- The Washington Times - Sunday, March 4, 2007

NEW YORK (AP) — A hearing this week blocks from the World Trade Center site is aimed at determining whether the federal government will extend its terrorism property insurance program that is due to expire at the end of the year.

The government started the program because many property owners couldn’t obtain private insurance coverage against terrorist catastrophes such as the September 11 attacks.

New York officials are among those who have pleaded for a continuation.

“I think it should be made permanent,” said Rep. Joseph Crowley, New York Democrat. “Extending it would be nice. But let’s put it into law.”

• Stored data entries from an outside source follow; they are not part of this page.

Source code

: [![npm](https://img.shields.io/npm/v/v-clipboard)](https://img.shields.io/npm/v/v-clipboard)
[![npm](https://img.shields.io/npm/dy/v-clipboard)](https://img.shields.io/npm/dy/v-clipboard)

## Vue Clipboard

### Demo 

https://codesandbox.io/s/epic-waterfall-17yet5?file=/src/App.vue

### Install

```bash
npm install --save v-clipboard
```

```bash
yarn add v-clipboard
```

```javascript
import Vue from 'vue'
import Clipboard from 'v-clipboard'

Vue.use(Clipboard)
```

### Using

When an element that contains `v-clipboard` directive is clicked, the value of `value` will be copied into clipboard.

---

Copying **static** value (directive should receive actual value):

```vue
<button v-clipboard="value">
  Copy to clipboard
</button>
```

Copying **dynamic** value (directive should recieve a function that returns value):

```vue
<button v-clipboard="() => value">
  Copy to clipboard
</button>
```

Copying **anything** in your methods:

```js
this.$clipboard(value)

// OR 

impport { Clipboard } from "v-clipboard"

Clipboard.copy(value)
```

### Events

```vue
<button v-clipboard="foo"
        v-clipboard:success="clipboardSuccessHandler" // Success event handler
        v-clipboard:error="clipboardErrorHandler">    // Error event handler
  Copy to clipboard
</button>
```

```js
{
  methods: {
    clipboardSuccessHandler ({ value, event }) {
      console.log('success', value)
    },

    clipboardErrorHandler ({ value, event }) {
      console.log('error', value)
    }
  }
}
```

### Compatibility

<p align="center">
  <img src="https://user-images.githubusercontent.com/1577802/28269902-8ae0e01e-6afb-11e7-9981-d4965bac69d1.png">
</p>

The federal Terrorism Risk Insurance Act was enacted 14 months after the September 11, 2001, attacks that toppled the trade center’s Twin Towers.

Fear of subsequent attacks, combined with mounting bills for trade center claims, led many insurance companies to exclude terrorism from property policies, even though it was fairly standard before the attacks.

Sen. Charles E. Schumer, New York Democrat, said the insurance act, which reimburses insurers up to $100 million if foreign terrorists attack again, should be extended for at least 15 years. It initially was due to expire at the end of 2005, but it was extended for two years.

“The issue is vital to the rebuilding at ground zero and the economic prosperity of all large metropolitan areas,” said Rep. Gary L. Ackerman, New York Democrat, who will preside over the hearing at City Hall. “Without terrorism insurance, banks will not lend money and developers will simply not be able to build.”

Critics have complained that the federal intervention was an unnecessary favor to the insurance industry.

Overall insurers’ costs for the September 11 attacks have been estimated at $32 billion. Mr. Crowley said that number could climb in the case of a nuclear, biological or chemical attack.